GE Healthcare, Japanese partner to pursue Alzheimer's Dx

GE Healthcare will join forces with a Japanese biotechnology venture in a bid to develop a different way to detect Alzheimer's disease in the brain at a very early stage. 

The U.K.-based division of the conglomerate General Electric ($GE) said it has signed a research collaboration deal with Clino, a venture launched by Japan's Tohoku University focused on discovering viable imaging tracers for tau proteins, which build up in the brains of Alzheimer's patients (along with amyloid proteins).

Neither side disclosed financial terms, although they say they will consider extending their collaboration with other companies and research institutes developing tau protein therapies. If their partnership is successful, they'll have a new way to diagnose how severe Alzheimer's symptoms have become and potentially treat the disease far sooner.
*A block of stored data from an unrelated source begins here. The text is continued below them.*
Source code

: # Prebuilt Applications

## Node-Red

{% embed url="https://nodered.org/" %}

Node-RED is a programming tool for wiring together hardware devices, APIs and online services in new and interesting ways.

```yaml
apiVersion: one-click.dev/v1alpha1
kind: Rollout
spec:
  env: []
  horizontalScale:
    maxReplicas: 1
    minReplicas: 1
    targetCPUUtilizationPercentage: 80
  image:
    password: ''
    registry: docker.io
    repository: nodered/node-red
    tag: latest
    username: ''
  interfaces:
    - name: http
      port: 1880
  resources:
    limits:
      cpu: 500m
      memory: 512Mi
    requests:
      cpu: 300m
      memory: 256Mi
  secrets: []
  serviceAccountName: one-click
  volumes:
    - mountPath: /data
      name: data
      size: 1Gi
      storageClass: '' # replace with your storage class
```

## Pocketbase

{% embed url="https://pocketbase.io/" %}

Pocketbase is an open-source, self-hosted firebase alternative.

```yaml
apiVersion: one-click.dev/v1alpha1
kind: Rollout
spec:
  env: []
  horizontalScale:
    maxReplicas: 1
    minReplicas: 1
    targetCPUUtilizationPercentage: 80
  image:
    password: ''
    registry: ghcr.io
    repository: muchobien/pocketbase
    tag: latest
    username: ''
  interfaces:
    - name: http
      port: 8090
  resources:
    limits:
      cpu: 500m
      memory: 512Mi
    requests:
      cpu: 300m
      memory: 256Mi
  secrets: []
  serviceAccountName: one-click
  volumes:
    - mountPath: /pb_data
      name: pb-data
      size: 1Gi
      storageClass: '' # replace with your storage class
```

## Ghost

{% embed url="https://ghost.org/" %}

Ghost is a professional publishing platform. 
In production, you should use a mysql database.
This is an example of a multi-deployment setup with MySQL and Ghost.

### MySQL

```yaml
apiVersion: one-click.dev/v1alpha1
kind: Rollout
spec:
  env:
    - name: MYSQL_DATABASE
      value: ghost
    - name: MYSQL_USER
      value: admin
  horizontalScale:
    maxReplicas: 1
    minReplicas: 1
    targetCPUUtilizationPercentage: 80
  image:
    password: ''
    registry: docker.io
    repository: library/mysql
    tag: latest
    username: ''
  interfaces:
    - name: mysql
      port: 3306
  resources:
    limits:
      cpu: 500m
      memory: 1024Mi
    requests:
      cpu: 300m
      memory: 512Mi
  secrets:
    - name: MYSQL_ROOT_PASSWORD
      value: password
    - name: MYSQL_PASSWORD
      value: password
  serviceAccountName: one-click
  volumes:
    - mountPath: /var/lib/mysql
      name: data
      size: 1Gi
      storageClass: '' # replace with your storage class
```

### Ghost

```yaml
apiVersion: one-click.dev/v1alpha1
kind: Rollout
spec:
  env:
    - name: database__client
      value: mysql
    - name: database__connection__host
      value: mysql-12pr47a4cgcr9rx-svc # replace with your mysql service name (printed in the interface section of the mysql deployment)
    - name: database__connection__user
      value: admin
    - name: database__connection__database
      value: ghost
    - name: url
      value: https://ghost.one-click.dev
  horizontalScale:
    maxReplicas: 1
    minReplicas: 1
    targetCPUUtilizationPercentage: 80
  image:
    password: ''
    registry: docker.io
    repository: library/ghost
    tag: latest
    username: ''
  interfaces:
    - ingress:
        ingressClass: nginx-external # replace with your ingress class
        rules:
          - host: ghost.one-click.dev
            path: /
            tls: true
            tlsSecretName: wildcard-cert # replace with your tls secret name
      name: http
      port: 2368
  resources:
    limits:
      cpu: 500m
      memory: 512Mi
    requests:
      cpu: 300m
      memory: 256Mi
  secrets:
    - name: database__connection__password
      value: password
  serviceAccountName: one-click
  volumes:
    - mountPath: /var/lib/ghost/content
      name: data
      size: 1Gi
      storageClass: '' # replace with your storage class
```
This, in turn, both sides believe, will help spur development of new drug treatments that can "target tau proteins on the molecular level."

GE Healthcare is also far along in the development of its flutemetamol imaging agent designed to detect amyloid plaque in the brain, and the company recently announced promising early results for the compound from two Phase III studies. Eli Lilly ($LLY) just gained approval of an amyloid plaque radioactive diagnostic agent that can help obtain a diagnosis for possible Alzheimer's patients.

But developing viable tau tracers could aid early diagnoses and treatment of Alzheimer's patients even more than amyloid diagnostic tools alone, Tohoku University's Hiroyuki Arai explained in a statement. The idea, he said, would be to conduct tau PET imaging on healthy subjects who have tested positive in amyloid PET exams. If this becomes doable, he said, "it will become possible to identify those with high risk of converting to Alzheimer's. This could lead to the diagnoses of pre-clinical stage Alzheimer's disease, which may enable prevention before the onset of symptoms."

GE Healthcare cites statistics noting 35.6 million confirmed cases of Alzheimer's disease globally as of 2010, with projections that the number will reach 115.4 million cases by 2050.